> [EXERCISE]: Leave out the pictures and copy every record exactly.

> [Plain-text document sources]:
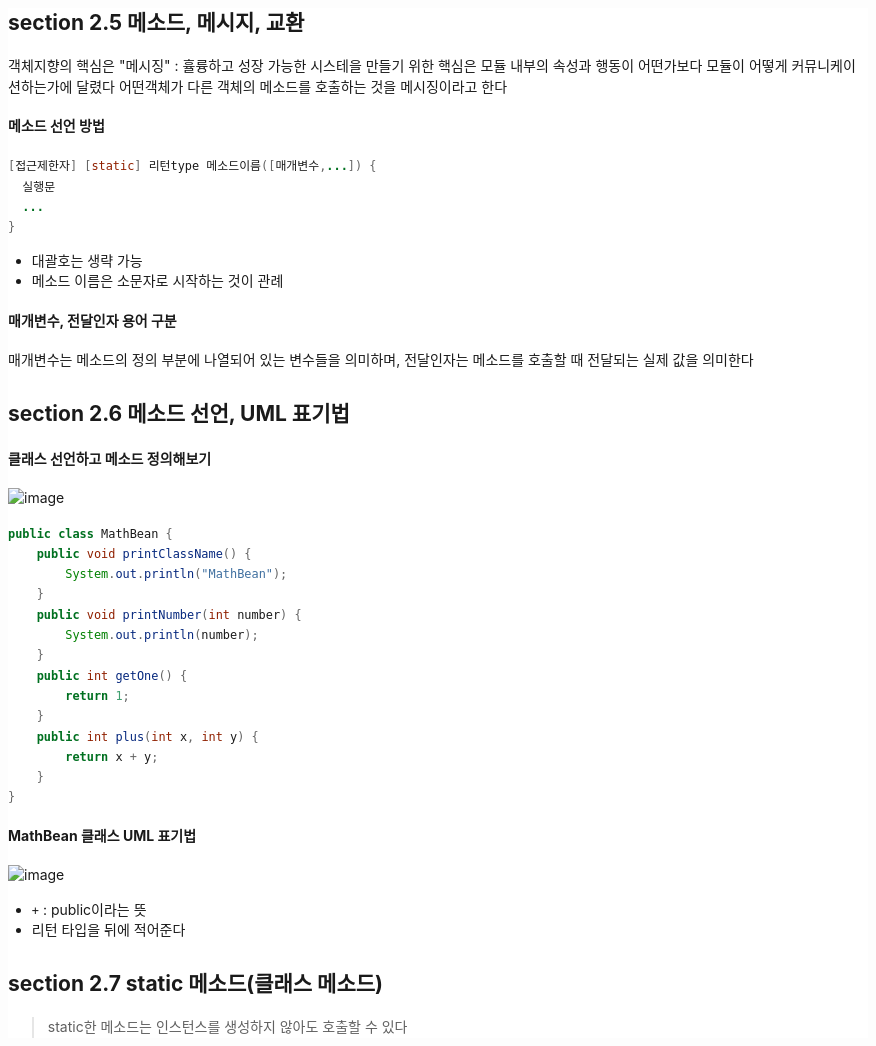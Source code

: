 
## section 2.5 메소드, 메시지, 교환
객체지향의 핵심은 "메시징"
: 휼륭하고 성장 가능한 시스테을 만들기 위한 핵심은 모듈 내부의 속성과 행동이 어떤가보다 모듈이 어떻게 커뮤니케이션하는가에 달렸다
어떤객체가 다른 객체의 메소드를 호출하는 것을 메시징이라고 한다

#### 메소드 선언 방법
```java
[접근제한자] [static] 리턴type 메소드이름([매개변수,...]) {
  실행문
  ...
}
```

- 대괄호는 생략 가능
- 메소드 이름은 소문자로 시작하는 것이 관례

#### 매개변수, 전달인자 용어 구분
매개변수는 메소드의 정의 부분에 나열되어 있는 변수들을 의미하며, 전달인자는 메소드를 호출할 때 전달되는 실제 값을 의미한다

## section 2.6 메소드 선언, UML 표기법
#### 클래스 선언하고 메소드 정의해보기
<img width="500" alt="image" src="https://github.com/suuxxirr/STUDY/assets/102400242/4fe335ee-e482-4ce8-a7f0-cba7423d7fb4">



```java
public class MathBean {
	public void printClassName() {
		System.out.println("MathBean");
	}
	public void printNumber(int number) {
		System.out.println(number);
	}
	public int getOne() {
		return 1;
	}
	public int plus(int x, int y) {
		return x + y;
	}
}
```

#### MathBean 클래스 UML 표기법
<img width="400" alt="image" src="https://github.com/suuxxirr/STUDY/assets/102400242/6edfd82f-49f1-4b7f-a86a-013bee555fa4">

- ```+``` : public이라는 뜻
- 리턴 타입을 뒤에 적어준다

## section 2.7 static 메소드(클래스 메소드)
> static한 메소드는 인스턴스를 생성하지 않아도 호출할 수 있다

> [SOLUTION FOR THIS PROBLEM]:
Source code

: 
## section 2.5 메소드, 메시지, 교환
객체지향의 핵심은 "메시징"
: 휼륭하고 성장 가능한 시스테을 만들기 위한 핵심은 모듈 내부의 속성과 행동이 어떤가보다 모듈이 어떻게 커뮤니케이션하는가에 달렸다
어떤객체가 다른 객체의 메소드를 호출하는 것을 메시징이라고 한다

#### 메소드 선언 방법
```java
[접근제한자] [static] 리턴type 메소드이름([매개변수,...]) {
  실행문
  ...
}
```

- 대괄호는 생략 가능
- 메소드 이름은 소문자로 시작하는 것이 관례

#### 매개변수, 전달인자 용어 구분
매개변수는 메소드의 정의 부분에 나열되어 있는 변수들을 의미하며, 전달인자는 메소드를 호출할 때 전달되는 실제 값을 의미한다

## section 2.6 메소드 선언, UML 표기법
#### 클래스 선언하고 메소드 정의해보기
<img width="500" alt="image" src="https://github.com/suuxxirr/STUDY/assets/102400242/4fe335ee-e482-4ce8-a7f0-cba7423d7fb4">



```java
public class MathBean {
	public void printClassName() {
		System.out.println("MathBean");
	}
	public void printNumber(int number) {
		System.out.println(number);
	}
	public int getOne() {
		return 1;
	}
	public int plus(int x, int y) {
		return x + y;
	}
}
```

#### MathBean 클래스 UML 표기법
<img width="400" alt="image" src="https://github.com/suuxxirr/STUDY/assets/102400242/6edfd82f-49f1-4b7f-a86a-013bee555fa4">

- ```+``` : public이라는 뜻
- 리턴 타입을 뒤에 적어준다

## section 2.7 static 메소드(클래스 메소드)
> static한 메소드는 인스턴스를 생성하지 않아도 호출할 수 있다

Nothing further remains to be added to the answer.